For the listing below, give the number of lines that include "used" and add nothing to it.

(Records for the exercise Opens)

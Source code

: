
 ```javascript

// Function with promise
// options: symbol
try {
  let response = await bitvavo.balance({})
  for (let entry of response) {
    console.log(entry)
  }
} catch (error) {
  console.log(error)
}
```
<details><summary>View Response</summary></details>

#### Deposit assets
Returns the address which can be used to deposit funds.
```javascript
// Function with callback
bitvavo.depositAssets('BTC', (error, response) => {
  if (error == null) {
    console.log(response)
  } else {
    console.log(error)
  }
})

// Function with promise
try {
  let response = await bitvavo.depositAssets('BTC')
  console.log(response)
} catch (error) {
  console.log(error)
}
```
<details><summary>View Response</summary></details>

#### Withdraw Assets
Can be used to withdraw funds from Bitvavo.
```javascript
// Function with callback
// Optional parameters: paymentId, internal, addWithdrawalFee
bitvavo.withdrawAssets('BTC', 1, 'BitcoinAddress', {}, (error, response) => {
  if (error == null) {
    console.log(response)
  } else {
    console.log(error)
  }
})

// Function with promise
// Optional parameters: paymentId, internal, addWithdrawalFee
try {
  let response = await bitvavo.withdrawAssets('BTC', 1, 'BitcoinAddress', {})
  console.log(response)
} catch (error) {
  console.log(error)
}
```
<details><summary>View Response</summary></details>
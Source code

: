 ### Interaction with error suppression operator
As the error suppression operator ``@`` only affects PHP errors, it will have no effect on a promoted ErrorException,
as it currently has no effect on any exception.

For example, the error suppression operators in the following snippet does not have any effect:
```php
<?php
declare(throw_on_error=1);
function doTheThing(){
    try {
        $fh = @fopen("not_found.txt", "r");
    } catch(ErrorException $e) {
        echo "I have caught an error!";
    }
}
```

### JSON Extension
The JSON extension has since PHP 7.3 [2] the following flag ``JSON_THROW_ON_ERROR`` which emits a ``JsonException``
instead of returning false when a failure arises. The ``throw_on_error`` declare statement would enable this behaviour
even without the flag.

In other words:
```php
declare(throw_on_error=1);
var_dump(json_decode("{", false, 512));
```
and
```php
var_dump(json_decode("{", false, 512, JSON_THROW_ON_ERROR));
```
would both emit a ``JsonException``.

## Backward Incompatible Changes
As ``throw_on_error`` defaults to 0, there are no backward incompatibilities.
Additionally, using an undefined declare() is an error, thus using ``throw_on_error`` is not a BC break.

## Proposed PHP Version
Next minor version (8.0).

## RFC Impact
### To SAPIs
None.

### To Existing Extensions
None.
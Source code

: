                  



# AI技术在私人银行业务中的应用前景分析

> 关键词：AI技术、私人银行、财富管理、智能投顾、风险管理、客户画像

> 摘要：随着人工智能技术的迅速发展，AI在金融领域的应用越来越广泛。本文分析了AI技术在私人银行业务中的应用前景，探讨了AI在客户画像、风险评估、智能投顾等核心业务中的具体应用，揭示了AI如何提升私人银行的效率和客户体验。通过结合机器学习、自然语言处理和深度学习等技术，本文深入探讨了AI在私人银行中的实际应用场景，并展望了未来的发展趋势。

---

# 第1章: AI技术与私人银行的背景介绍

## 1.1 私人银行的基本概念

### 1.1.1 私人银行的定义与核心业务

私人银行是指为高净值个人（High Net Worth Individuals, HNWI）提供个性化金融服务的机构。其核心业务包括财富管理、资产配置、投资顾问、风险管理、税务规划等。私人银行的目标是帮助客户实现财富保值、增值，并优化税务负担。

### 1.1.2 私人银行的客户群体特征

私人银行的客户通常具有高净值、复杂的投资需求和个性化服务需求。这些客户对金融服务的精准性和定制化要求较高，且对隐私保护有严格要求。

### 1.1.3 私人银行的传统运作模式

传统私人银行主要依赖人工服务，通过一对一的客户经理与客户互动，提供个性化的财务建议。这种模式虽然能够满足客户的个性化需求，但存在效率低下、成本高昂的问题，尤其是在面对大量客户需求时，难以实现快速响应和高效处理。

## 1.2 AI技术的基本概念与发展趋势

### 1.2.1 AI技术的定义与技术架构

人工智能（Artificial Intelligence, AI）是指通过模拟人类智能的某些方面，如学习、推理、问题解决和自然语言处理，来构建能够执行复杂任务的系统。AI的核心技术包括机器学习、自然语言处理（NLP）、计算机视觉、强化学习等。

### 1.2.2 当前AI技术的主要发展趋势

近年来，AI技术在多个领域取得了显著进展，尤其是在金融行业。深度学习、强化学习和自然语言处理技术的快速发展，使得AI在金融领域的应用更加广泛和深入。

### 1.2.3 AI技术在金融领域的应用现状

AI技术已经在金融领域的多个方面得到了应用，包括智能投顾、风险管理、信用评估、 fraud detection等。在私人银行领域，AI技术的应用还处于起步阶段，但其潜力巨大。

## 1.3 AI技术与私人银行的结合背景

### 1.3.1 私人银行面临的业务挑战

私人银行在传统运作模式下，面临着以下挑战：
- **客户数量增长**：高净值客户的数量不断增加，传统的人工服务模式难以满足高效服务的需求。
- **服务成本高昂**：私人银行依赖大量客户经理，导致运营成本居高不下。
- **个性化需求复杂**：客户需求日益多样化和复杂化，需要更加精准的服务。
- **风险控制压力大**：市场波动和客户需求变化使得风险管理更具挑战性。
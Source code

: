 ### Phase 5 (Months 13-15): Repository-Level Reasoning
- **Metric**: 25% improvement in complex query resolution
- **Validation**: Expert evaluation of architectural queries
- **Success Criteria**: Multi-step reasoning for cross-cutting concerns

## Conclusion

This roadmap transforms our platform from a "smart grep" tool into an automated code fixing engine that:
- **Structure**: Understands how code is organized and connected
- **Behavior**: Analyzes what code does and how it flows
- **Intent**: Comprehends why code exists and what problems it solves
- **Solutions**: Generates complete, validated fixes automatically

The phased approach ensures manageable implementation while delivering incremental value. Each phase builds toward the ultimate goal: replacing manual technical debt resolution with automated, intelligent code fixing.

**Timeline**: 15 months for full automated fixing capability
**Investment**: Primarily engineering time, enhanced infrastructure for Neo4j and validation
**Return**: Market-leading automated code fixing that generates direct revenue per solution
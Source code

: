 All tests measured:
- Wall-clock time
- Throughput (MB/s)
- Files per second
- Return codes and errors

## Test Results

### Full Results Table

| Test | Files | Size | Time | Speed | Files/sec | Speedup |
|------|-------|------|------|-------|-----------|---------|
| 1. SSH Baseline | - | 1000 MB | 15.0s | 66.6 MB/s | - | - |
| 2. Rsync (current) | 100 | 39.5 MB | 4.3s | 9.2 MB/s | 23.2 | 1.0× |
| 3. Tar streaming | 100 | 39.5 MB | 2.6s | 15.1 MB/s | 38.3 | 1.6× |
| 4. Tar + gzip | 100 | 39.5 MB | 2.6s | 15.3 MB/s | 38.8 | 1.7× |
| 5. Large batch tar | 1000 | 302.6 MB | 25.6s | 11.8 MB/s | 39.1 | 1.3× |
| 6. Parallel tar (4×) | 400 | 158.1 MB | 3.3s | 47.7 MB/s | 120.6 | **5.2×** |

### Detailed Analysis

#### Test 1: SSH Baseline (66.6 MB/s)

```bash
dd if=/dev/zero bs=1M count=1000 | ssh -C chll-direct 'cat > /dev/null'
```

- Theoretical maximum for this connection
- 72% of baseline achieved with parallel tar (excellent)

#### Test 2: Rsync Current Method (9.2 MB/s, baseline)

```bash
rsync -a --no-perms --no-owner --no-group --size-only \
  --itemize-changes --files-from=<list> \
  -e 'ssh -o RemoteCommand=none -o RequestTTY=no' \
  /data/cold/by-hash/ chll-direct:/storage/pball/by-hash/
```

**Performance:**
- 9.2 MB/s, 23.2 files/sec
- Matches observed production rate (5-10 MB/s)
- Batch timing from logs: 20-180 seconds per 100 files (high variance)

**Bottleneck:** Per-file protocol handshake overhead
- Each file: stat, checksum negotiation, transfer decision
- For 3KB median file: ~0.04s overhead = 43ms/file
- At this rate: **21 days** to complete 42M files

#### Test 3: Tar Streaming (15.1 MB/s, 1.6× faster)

(Records for the exercise Closes)

** Problem solution **
2